AIM OF THE TASK
Show every line in the material below in which the string "theoremstyle" appears.
··· DATA PROVIDED
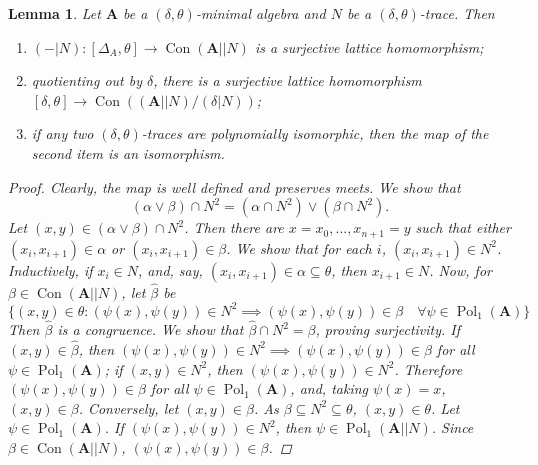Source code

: \documentclass{amsart}
\theoremstyle{plain}
\newtheorem{lemma}[theorem]{Lemma}
\theoremstyle{definition}
\theoremstyle{remark}
\def\A{\forall}
\DeclareMathOperator{\Con}{Con}
\DeclareMathOperator{\Pol}{Pol}
\begin{document}
\begin{lemma}
    Let $\mathbf{A}$ be a $(\delta, \theta)$-minimal algebra and $N$ be a $(\delta, \theta)$-trace. 
    Then 
    \begin{enumerate}
        \item $(-|N): [\Delta_A, \theta] \to \Con(\mathbf{A}||N)$ is a surjective lattice homomorphism; 
        \item quotienting out by $\delta$, there is a surjective lattice homomorphism $[\delta, \theta] \to \Con((\mathbf{A}||N)/(\delta|N))$; 
        \item if any two $(\delta, \theta)$-traces are polynomially isomorphic, then the map of the second item is an isomorphism. 
    \end{enumerate}
    \begin{proof}
        Clearly, the map is well defined and preserves meets. 
        We show that 
        \begin{equation*}
            (\alpha \lor \beta) \cap N^2 = (\alpha \cap N^2) \lor (\beta \cap N^2) \text{.}
        \end{equation*}
        Let $(x,y) \in (\alpha \lor \beta) \cap N^2$. 
        Then there are $x=x_0, \ldots, x_{n+1}=y$ such that either $(x_i,x_{i+1}) \in \alpha$ or $(x_i,x_{i+1}) \in \beta$. 
        We show that for each $i$, $(x_i, x_{i+1}) \in N^2$. 
        Inductively, if $x_i \in N$, and, say, $(x_i, x_{i+1}) \in \alpha \subseteq \theta$, then $x_{i+1} \in N$. 
        Now, for $\beta \in \Con(\mathbf{A}||N)$, let $\hat{\beta}$ be
        \begin{equation*}
            \{(x,y) \in \theta : (\psi(x), \psi(y)) \in N^2 \implies (\psi(x), \psi(y)) \in \beta \quad \A \psi \in \Pol_1(\mathbf{A}) \}
        \end{equation*}
        Then $\hat{\beta}$ is a congruence. 
        We show that $\hat{\beta} \cap N^2 =\beta$, proving surjectivity. 
        If $(x,y) \in \hat{\beta}$, then $(\psi(x), \psi(y)) \in N^2 \implies (\psi(x), \psi(y)) \in \beta$ for all $\psi \in \Pol_1(\mathbf{A})$; 
        if $(x,y) \in N^2$, then $(\psi(x), \psi(y)) \in N^2$. 
        Therefore $(\psi(x), \psi(y)) \in \beta$ for all $\psi \in \Pol_1(\mathbf{A})$, and, taking $\psi(x)=x$, $(x,y) \in \beta$. 
        Conversely, let $(x,y) \in \beta$. As $\beta \subseteq N^2 \subseteq \theta$, $(x,y) \in \theta$. 
        Let $\psi \in \Pol_1(\mathbf{A})$. 
        If $(\psi(x), \psi(y)) \in N^2$, then $\psi \in \Pol_1(\mathbf{A}||N)$. 
        Since $\beta \in \Con(\mathbf{A}||N)$, $ (\psi(x), \psi(y)) \in \beta$.  


\end{proof}
\end{lemma}
\end{document}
······
RESPONSE TO THIS TASK
\theoremstyle{plain}
\theoremstyle{definition}
\theoremstyle{remark}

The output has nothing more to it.